It's brilliant, Fargo is. At least as brilliant as everyone says. Almost certainly the best drama on TV for 2015 and pushing at the edges of the Pantheon. There are so many good aspects to Fargo it's hard to know where to start but let me try an unconventional place: Tone. A multi-point balance of absurdity and earnestness, satire and reverence, triviality and moment. It amazes me how this can be kept up over ten hours of drama. You feel for these characters; they suffer and you want them to overcome, and yet everything about them is utterly surreal.
One key to this is the acting, and it is uniformly great. Jeffrey Donovan, fattened up as a semi-psychotic, pouting, North Woods gangster, is a long way from Burn Notice, yet he's perfect. Ted Danson as a gruff, old cop -- also a long way from his Cheers safe zone. Kirsten Dunst has always been a wonderful actress and she just nails the role of self-absorbed, deluded housewife.

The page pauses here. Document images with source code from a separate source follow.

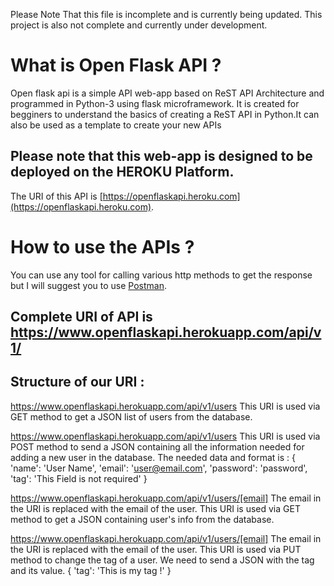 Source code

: Please Note That this file is incomplete and is currently being updated. This project is also not complete and currently under development.

# What is Open Flask API ?

Open flask api is a simple API web-app based on ReST API Architecture and programmed in Python-3 using flask microframework. It is created for begginers to understand the basics of creating a ReST API in Python.It can also be used as a template to create your new APIs
## Please note that this web-app is designed to be deployed on the HEROKU Platform.

The URI of this API is [https://openflaskapi.heroku.com](https://openflaskapi.heroku.com).

# How to use the APIs ?

You can use any tool for calling various http methods to get the response but I will suggest you to use [Postman](https://www.getpostman.com/).

## Complete URI of API is https://www.openflaskapi.herokuapp.com/api/v1/

## Structure of our URI :
https://www.openflaskapi.herokuapp.com/api/v1/users
This URI is used via GET method to get a JSON list of users from the database.

https://www.openflaskapi.herokuapp.com/api/v1/users
This URI is used via POST method to send a JSON containing all the information needed for adding a new user in the database. The needed data and format is : 
{
    'name': 'User Name',
    'email': 'user@email.com',
    'password': 'password',
    'tag': 'This Field is not required'
}

https://www.openflaskapi.herokuapp.com/api/v1/users/[email]
The email in the URI is replaced with the email of the user. This URI is used via GET method to get a JSON containing user's info from the database.

https://www.openflaskapi.herokuapp.com/api/v1/users/[email]
The email in the URI is replaced with the email of the user. This URI is used via PUT method to change the tag of a user. We need to send a JSON with the tag and its value.
{
    'tag': 'This is my tag !'
} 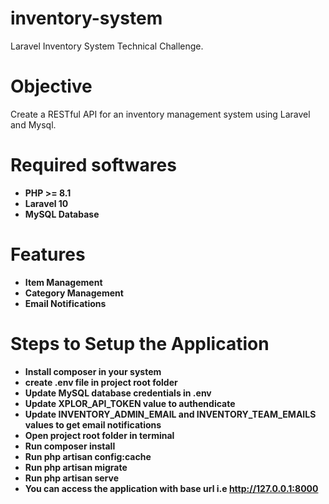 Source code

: # inventory-system
Laravel Inventory System Technical Challenge.

# Objective
Create a RESTful API for an inventory management system using Laravel and Mysql.

# Required softwares
- **PHP >= 8.1**
- **Laravel 10**
- **MySQL Database**

# Features
- **Item Management**
- **Category Management**
- **Email Notifications**

# Steps to Setup the Application
- **Install composer in your system**
- **create .env file in project root folder**
- **Update MySQL database credentials in .env**
- **Update XPLOR_API_TOKEN value to authendicate**
- **Update INVENTORY_ADMIN_EMAIL and INVENTORY_TEAM_EMAILS values to get email notifications**
- **Open project root folder in terminal**
- **Run composer install**
- **Run php artisan config:cache**
- **Run php artisan migrate**
- **Run php artisan serve**
- **You can access the application with base url i.e http://127.0.0.1:8000**
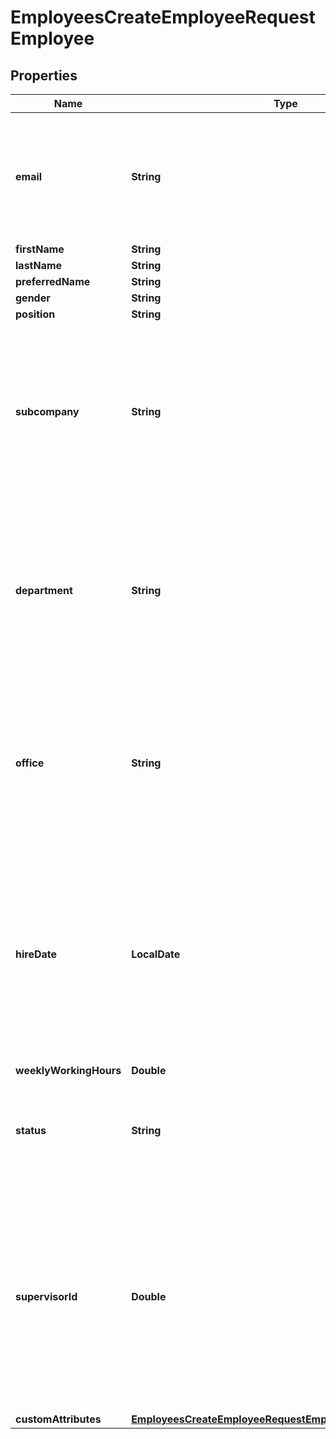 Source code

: 

# EmployeesCreateEmployeeRequestEmployee


## Properties

| Name | Type | Description | Notes |
|------------ | ------------- | ------------- | -------------|
|**email** | **String** | The e-mail field is required for the employee creation. Updating of this field is not currently supported. |  |
|**firstName** | **String** |  |  |
|**lastName** | **String** |  |  |
|**preferredName** | **String** |  |  [optional] |
|**gender** | **String** |  |  [optional] |
|**position** | **String** |  |  [optional] |
|**subcompany** | **String** | The subcompany employee belongs to. Should be predefined in Personio. Otherwise will be ignored with showing meta error in the response. |  [optional] |
|**department** | **String** | The department employee belongs to. Should be predefined in Personio. Otherwise will be ignored with showing meta error in the response. |  [optional] |
|**office** | **String** | The office employee belongs to. Should be predefined in Personio. Otherwise will be ignored with showing meta error in the response. |  [optional] |
|**hireDate** | **LocalDate** | Employee hire date. Format: \&quot;yyyy-mm-dd\&quot;. If &#x60;status&#x60; is not provided, it will be set to &#x60;active&#x60; if the hire date is in the past, or to &#x60;onboarding&#x60; if it&#39;s in the future. |  [optional] |
|**weeklyWorkingHours** | **Double** |  |  [optional] |
|**status** | **String** | Status of the employee. Overrides the status determined based on the value of &#x60;hire_date&#x60;. |  [optional] |
|**supervisorId** | **Double** | Employee ID of the Supervisor to be assigned. It needs to belong to a current existing employee, otherwise an error will be returned. If not present, no supervisor will be assigned. |  [optional] |
|**customAttributes** | [**EmployeesCreateEmployeeRequestEmployeeCustomAttributes**](EmployeesCreateEmployeeRequestEmployeeCustomAttributes.md) |  |  [optional] |



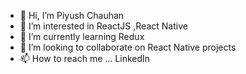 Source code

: - 👋 Hi, I’m Piyush Chauhan
- 👀 I’m interested in ReactJS ,React Native
- 🌱 I’m currently learning Redux
- 💞️ I’m looking to collaborate on React Native projects
- 📫 How to reach me ... LinkedIn
<!---
piyush2901/piyush2901 is a ✨ special ✨ repository because its `README.md` (this file) appears on your GitHub profile.
You can click the Preview link to take a look at your changes.
--->
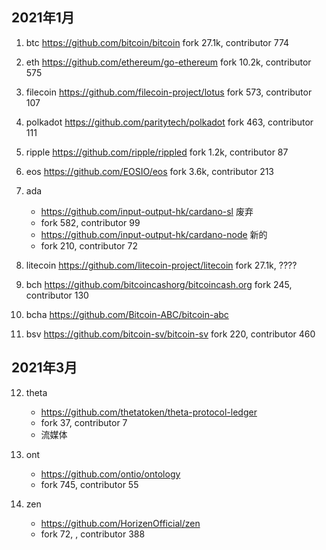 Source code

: ## 2021年1月
1. btc
https://github.com/bitcoin/bitcoin 
fork 27.1k, contributor 774
2. eth 
https://github.com/ethereum/go-ethereum
fork 10.2k, contributor 575
3. filecoin
https://github.com/filecoin-project/lotus
fork 573, contributor 107
4. polkadot
https://github.com/paritytech/polkadot
fork 463, contributor 111
5. ripple
https://github.com/ripple/rippled
fork 1.2k, contributor 87
6. eos
https://github.com/EOSIO/eos
fork 3.6k, contributor 213
7. ada
    - https://github.com/input-output-hk/cardano-sl  废弃
    - fork 582, contributor 99
    - https://github.com/input-output-hk/cardano-node 新的
    - fork 210, contributor 72
8. litecoin
https://github.com/litecoin-project/litecoin
fork 27.1k, ????
9. bch
https://github.com/bitcoincashorg/bitcoincash.org
fork 245, contributor 130

10. bcha
https://github.com/Bitcoin-ABC/bitcoin-abc

11. bsv
https://github.com/bitcoin-sv/bitcoin-sv
fork 220, contributor 460

## 2021年3月
12. theta
    - https://github.com/thetatoken/theta-protocol-ledger
    - fork 37, contributor 7
    - 流媒体

13. ont
    - https://github.com/ontio/ontology
    - fork 745, contributor 55

14. zen
    - https://github.com/HorizenOfficial/zen
    - fork 72, , contributor 388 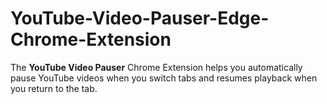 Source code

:# YouTube-Video-Pauser-Edge-Chrome-Extension
The **YouTube Video Pauser** Chrome Extension helps you automatically pause YouTube videos when you switch tabs and resumes playback when you return to the tab.
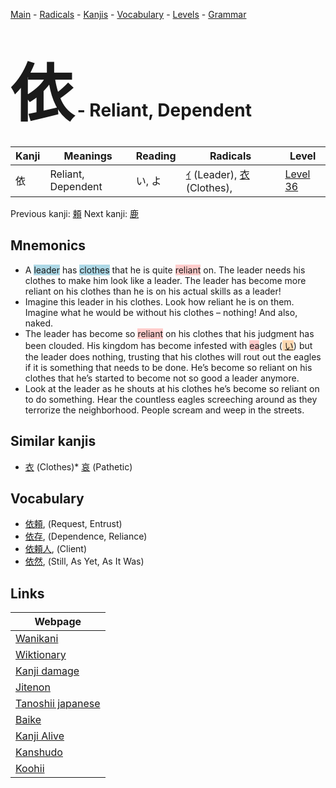 <style> bigfont {font-size: 100px}</style>
[Main](../README.md) -
[Radicals](../radicals.md) -
[Kanjis](../kanjis.md) -
[Vocabulary](../vocabulary.md) -
[Levels](../levels.md) -
[Grammar](../grammar.md)
# <bigfont> 依</bigfont> - Reliant, Dependent 

| Kanji | Meanings | Reading | Radicals | Level |
| --- | --- | --- | --- | --- |
| 依 | Reliant, Dependent | い, よ | [ｲ](../radicals/ｲ.md) (Leader), [衣](../radicals/衣.md) (Clothes),  | [Level 36](../levels/wk_level36.md) |

Previous kanji: [頼](頼.md) Next kanji: [鹿](鹿.md) 

## Mnemonics
 * A <span style="background-color:#ADD8E6"> leader</span> has <span style="background-color:#ADD8E6"> clothes</span> that he is quite <span style="background-color:#ffcccb"> reliant</span> on. The leader needs his clothes to make him look like a leader. The leader has become more reliant on his clothes than he is on his actual skills as a leader!
* Imagine this leader in his clothes. Look how reliant he is on them. Imagine what he would be without his clothes – nothing! And also, naked.
* The leader has become so <span style="background-color:#ffcccb"> reliant</span> on his clothes that his judgment has been clouded. His kingdom has become infested with <span style="background-color:#ffcccb"> ea</span>gles (<span style="background-color:#fed8b1"> [い](https://jisho.org/search/い)</span>) but the leader does nothing, trusting that his clothes will rout out the eagles if it is something that needs to be done. He’s become so reliant on his clothes that he’s started to become not so good a leader anymore.
* Look at the leader as he shouts at his clothes he’s become so reliant on to do something. Hear the countless eagles screeching around as they terrorize the neighborhood. People scream and weep in the streets.


## Similar kanjis
 * [衣](衣.md) (Clothes)* [哀](哀.md) (Pathetic)


## Vocabulary
 * [依頼](../vocabulary/依.md), (Request, Entrust)
* [依存](../vocabulary/依.md), (Dependence, Reliance)
* [依頼人](../vocabulary/依.md), (Client)
* [依然](../vocabulary/依.md), (Still, As Yet, As It Was)



## Links 

| Webpage |
| --- |
| [Wanikani          ](https://www.wanikani.com/kanji/依) |
| [Wiktionary        ](https://en.wiktionary.org/wiki/依) |
| [Kanji damage      ](http://www.kanjidamage.com/kanji/search?utf8=✓&q=依) |
| [Jitenon           ](https://jitenon.com/kanji/依) |
| [Tanoshii japanese ](https://www.tanoshiijapanese.com/dictionary/kanji.cfm?k=依) |
| [Baike             ](https://baike.baidu.com/item/依) |
| [Kanji Alive       ](https://app.kanjialive.com/依) |
| [Kanshudo          ](https://www.kanshudo.com/searchmn?q=依) |
| [Koohii            ](https://kanji.koohii.com/study/kanji/依) |

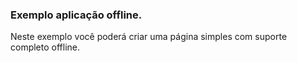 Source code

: ### Exemplo aplicação offline.
Neste exemplo você poderá criar uma página simples com suporte completo offline.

Everyone is playing a role that is either cliche or caricature, but it's done with such reality that you buy in instead of just smirk.
And in the end, as with the previous season and the movie, the good guys win. And by good I mean the sincere, helpful, faithful Minnesotans with their laughable accents and their ridiculous weather and their bland folksiness. They are prodded and teased, but not belittled or sneered at. The reward for their victories is the continuance of their lives and loves and hopes -- no ugly, angry, or cynical comeuppance. It's like nothing else on TV. Should you binge it? You're darn tootin' you should.